■ What the task requires: State how many lines in the listing below contain the word "Observability", and write nothing else.

----- Data section -----

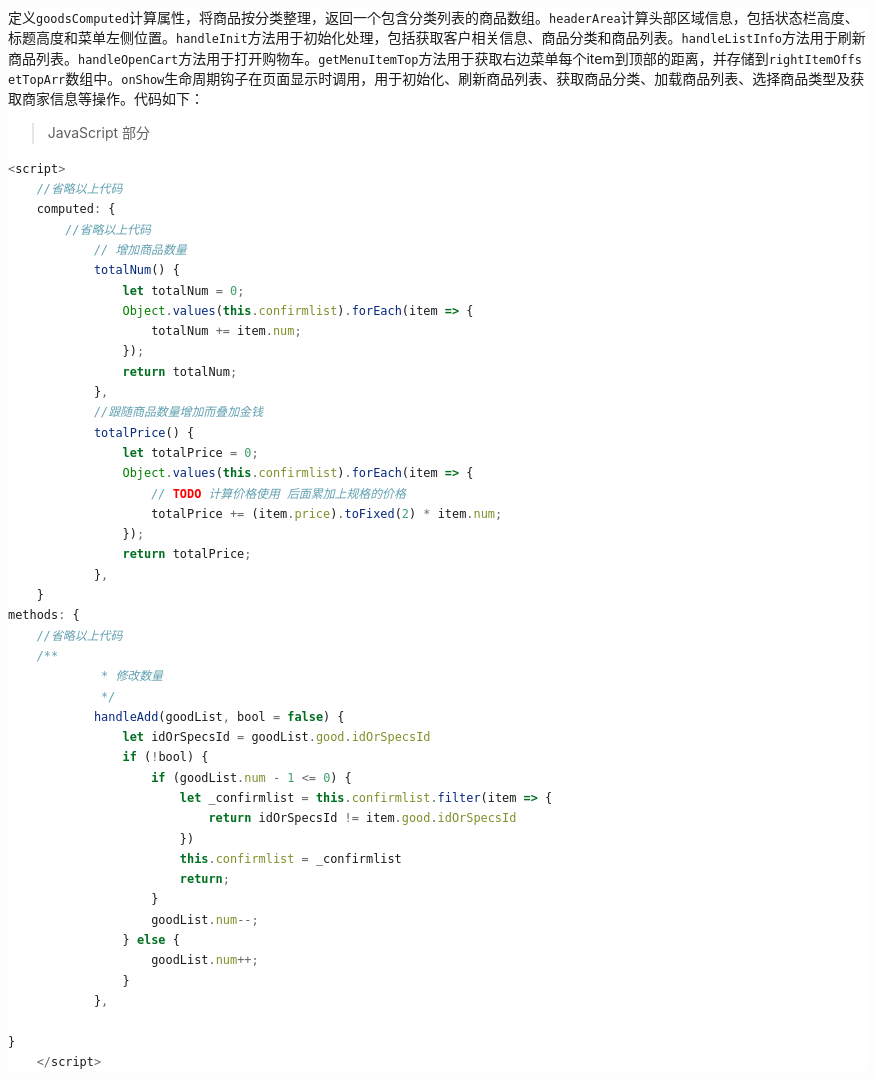 ​		定义`goodsComputed`计算属性，将商品按分类整理，返回一个包含分类列表的商品数组。`headerArea`计算头部区域信息，包括状态栏高度、标题高度和菜单左侧位置。`handleInit`方法用于初始化处理，包括获取客户相关信息、商品分类和商品列表。`handleListInfo`方法用于刷新商品列表。`handleOpenCart`方法用于打开购物车。`getMenuItemTop`方法用于获取右边菜单每个item到顶部的距离，并存储到`rightItemOffsetTopArr`数组中。`onShow`生命周期钩子在页面显示时调用，用于初始化、刷新商品列表、获取商品分类、加载商品列表、选择商品类型及获取商家信息等操作。代码如下：

> JavaScript 部分

```javascript
<script>
    //省略以上代码
    computed: {
        //省略以上代码
			// 增加商品数量
			totalNum() {
				let totalNum = 0;
				Object.values(this.confirmlist).forEach(item => {
					totalNum += item.num;
				});
				return totalNum;
			},
			//跟随商品数量增加而叠加金钱
			totalPrice() {
				let totalPrice = 0;
				Object.values(this.confirmlist).forEach(item => {
					// TODO 计算价格使用 后面累加上规格的价格
					totalPrice += (item.price).toFixed(2) * item.num;
				});
				return totalPrice;
			},
    }
methods: {
    //省略以上代码
    /**
			 * 修改数量
			 */
			handleAdd(goodList, bool = false) {
				let idOrSpecsId = goodList.good.idOrSpecsId
				if (!bool) {
					if (goodList.num - 1 <= 0) {
						let _confirmlist = this.confirmlist.filter(item => {
							return idOrSpecsId != item.good.idOrSpecsId
						})
						this.confirmlist = _confirmlist
						return;
					}
					goodList.num--;
				} else {
					goodList.num++;
				}
			},

}
    </script>
```
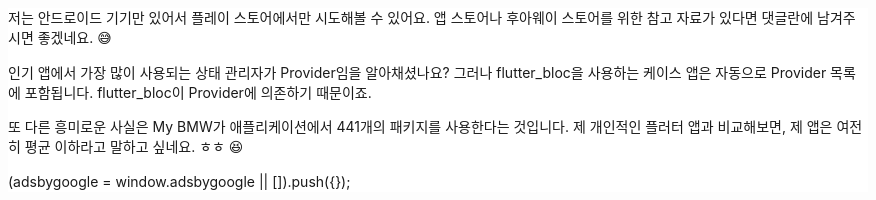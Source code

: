 저는 안드로이드 기기만 있어서 플레이 스토어에서만 시도해볼 수 있어요. 앱 스토어나 후아웨이 스토어를 위한 참고 자료가 있다면 댓글란에 남겨주시면 좋겠네요. 😅

인기 앱에서 가장 많이 사용되는 상태 관리자가 Provider임을 알아채셨나요? 그러나 flutter_bloc을 사용하는 케이스 앱은 자동으로 Provider 목록에 포함됩니다. flutter_bloc이 Provider에 의존하기 때문이죠.

또 다른 흥미로운 사실은 My BMW가 애플리케이션에서 441개의 패키지를 사용한다는 것입니다. 제 개인적인 플러터 앱과 비교해보면, 제 앱은 여전히 평균 이하라고 말하고 싶네요. ㅎㅎ 😆


<ins class="adsbygoogle"
  style="display:block"
  data-ad-client="ca-pub-4877378276818686"
  data-ad-slot="9743150776"
  data-ad-format="auto"
  data-full-width-responsive="true"></ins>
<component is="script">
(adsbygoogle = window.adsbygoogle || []).push({});
</component>


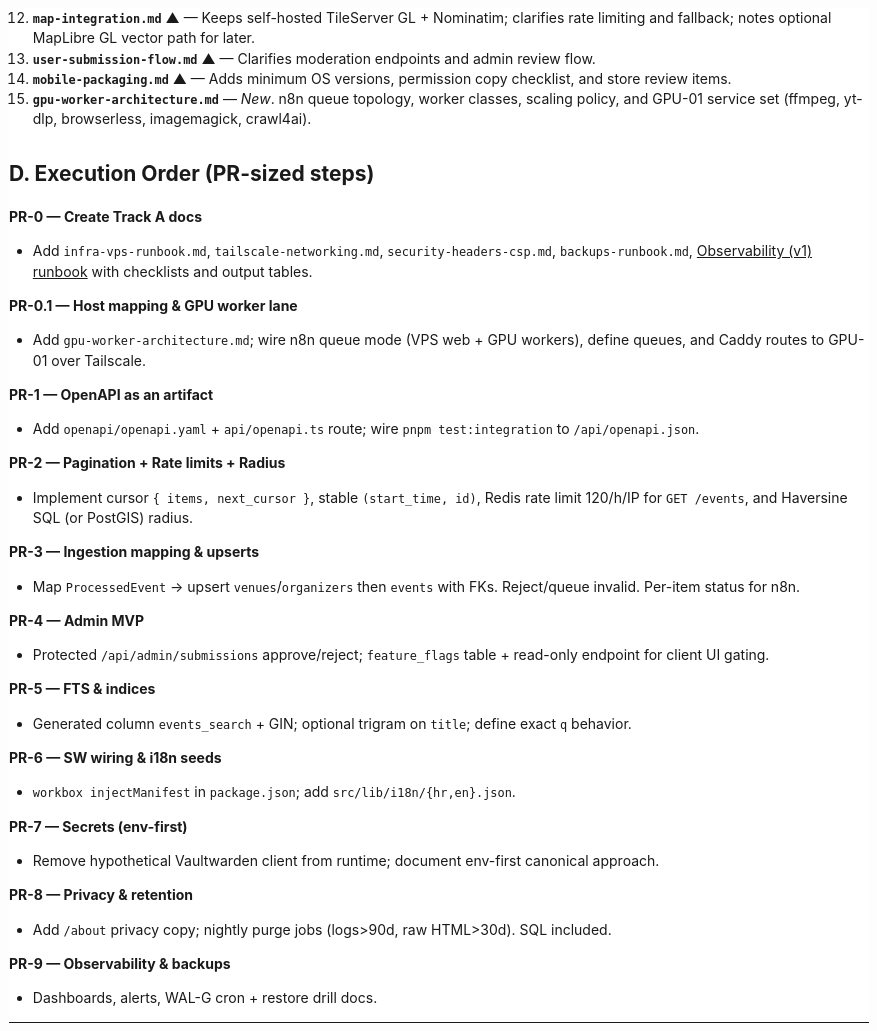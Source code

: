 12. **`map-integration.md`** ▲ — Keeps self-hosted TileServer GL + Nominatim; clarifies rate limiting and fallback; notes optional MapLibre GL vector path for later.
13. **`user-submission-flow.md`** ▲ — Clarifies moderation endpoints and admin review flow.
14. **`mobile-packaging.md`** ▲ — Adds minimum OS versions, permission copy checklist, and store review items.
15. **`gpu-worker-architecture.md`** — *New*. n8n queue topology, worker classes, scaling policy, and GPU-01 service set (ffmpeg, yt-dlp, browserless, imagemagick, crawl4ai).

## D. Execution Order (PR-sized steps)

**PR-0 — Create Track A docs**

- Add `infra-vps-runbook.md`, `tailscale-networking.md`, `security-headers-csp.md`, `backups-runbook.md`, [Observability (v1) runbook](observability_md_v_1_otel_→_prometheus_loki_grafana_sentry_errors_traces.md) with checklists and output tables.

**PR-0.1 — Host mapping & GPU worker lane**

- Add `gpu-worker-architecture.md`; wire n8n queue mode (VPS web + GPU workers), define queues, and Caddy routes to GPU-01 over Tailscale.

**PR-1 — OpenAPI as an artifact**

- Add `openapi/openapi.yaml` + `api/openapi.ts` route; wire `pnpm test:integration` to `/api/openapi.json`.

**PR-2 — Pagination + Rate limits + Radius**

- Implement cursor `{ items, next_cursor }`, stable `(start_time, id)`, Redis rate limit 120/h/IP for `GET /events`, and Haversine SQL (or PostGIS) radius.

**PR-3 — Ingestion mapping & upserts**

- Map `ProcessedEvent` → upsert `venues`/`organizers` then `events` with FKs. Reject/queue invalid. Per-item status for n8n.

**PR-4 — Admin MVP**

- Protected `/api/admin/submissions` approve/reject; `feature_flags` table + read-only endpoint for client UI gating.

**PR-5 — FTS & indices**

- Generated column `events_search` + GIN; optional trigram on `title`; define exact `q` behavior.

**PR-6 — SW wiring & i18n seeds**

- `workbox injectManifest` in `package.json`; add `src/lib/i18n/{hr,en}.json`.

**PR-7 — Secrets (env-first)**

- Remove hypothetical Vaultwarden client from runtime; document env-first canonical approach.

**PR-8 — Privacy & retention**

- Add `/about` privacy copy; nightly purge jobs (logs>90d, raw HTML>30d). SQL included.

**PR-9 — Observability & backups**

- Dashboards, alerts, WAL-G cron + restore drill docs.

---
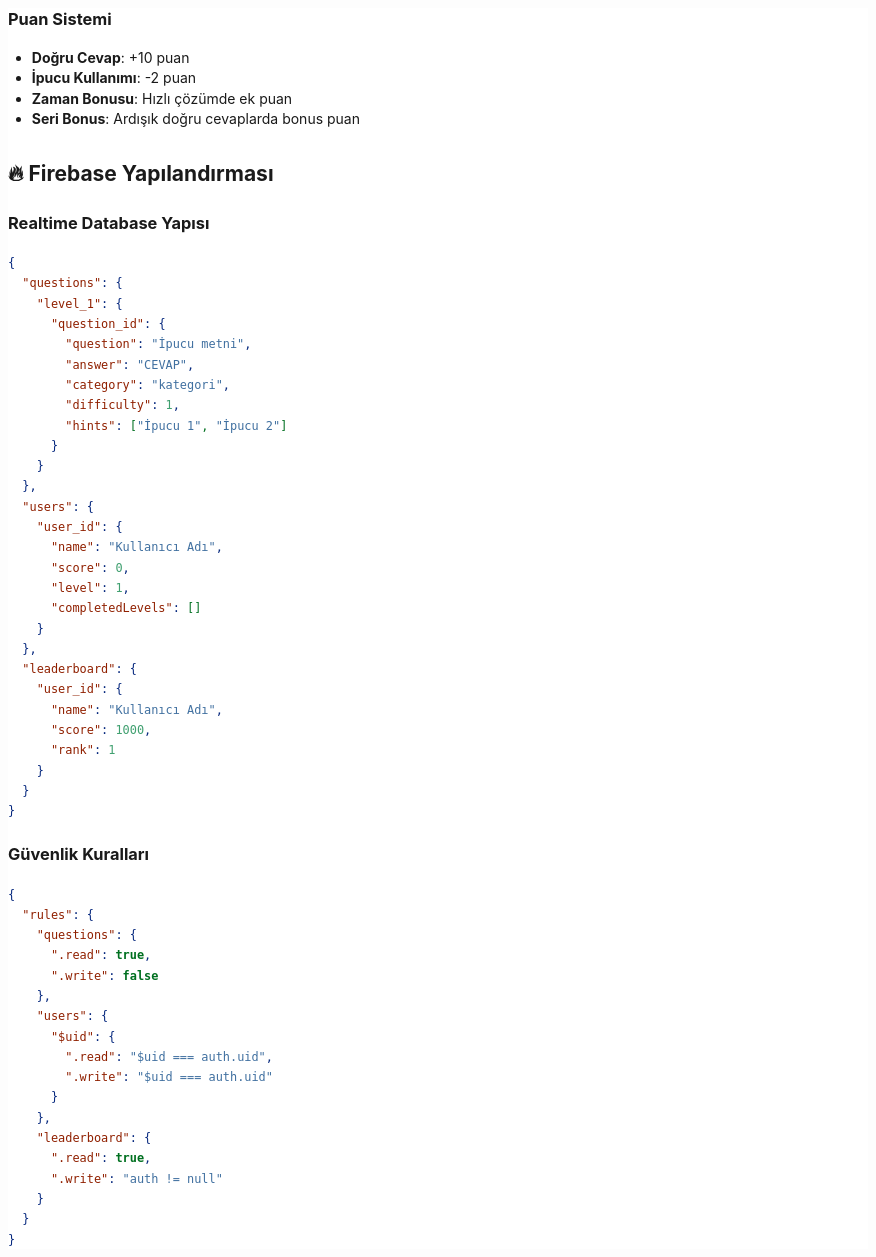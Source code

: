 ### Puan Sistemi
- **Doğru Cevap**: +10 puan
- **İpucu Kullanımı**: -2 puan
- **Zaman Bonusu**: Hızlı çözümde ek puan
- **Seri Bonus**: Ardışık doğru cevaplarda bonus puan

## 🔥 Firebase Yapılandırması

### Realtime Database Yapısı
```json
{
  "questions": {
    "level_1": {
      "question_id": {
        "question": "İpucu metni",
        "answer": "CEVAP",
        "category": "kategori",
        "difficulty": 1,
        "hints": ["İpucu 1", "İpucu 2"]
      }
    }
  },
  "users": {
    "user_id": {
      "name": "Kullanıcı Adı",
      "score": 0,
      "level": 1,
      "completedLevels": []
    }
  },
  "leaderboard": {
    "user_id": {
      "name": "Kullanıcı Adı",
      "score": 1000,
      "rank": 1
    }
  }
}
```

### Güvenlik Kuralları
```json
{
  "rules": {
    "questions": {
      ".read": true,
      ".write": false
    },
    "users": {
      "$uid": {
        ".read": "$uid === auth.uid",
        ".write": "$uid === auth.uid"
      }
    },
    "leaderboard": {
      ".read": true,
      ".write": "auth != null"
    }
  }
}
```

-----

■ Response to the exercise: 2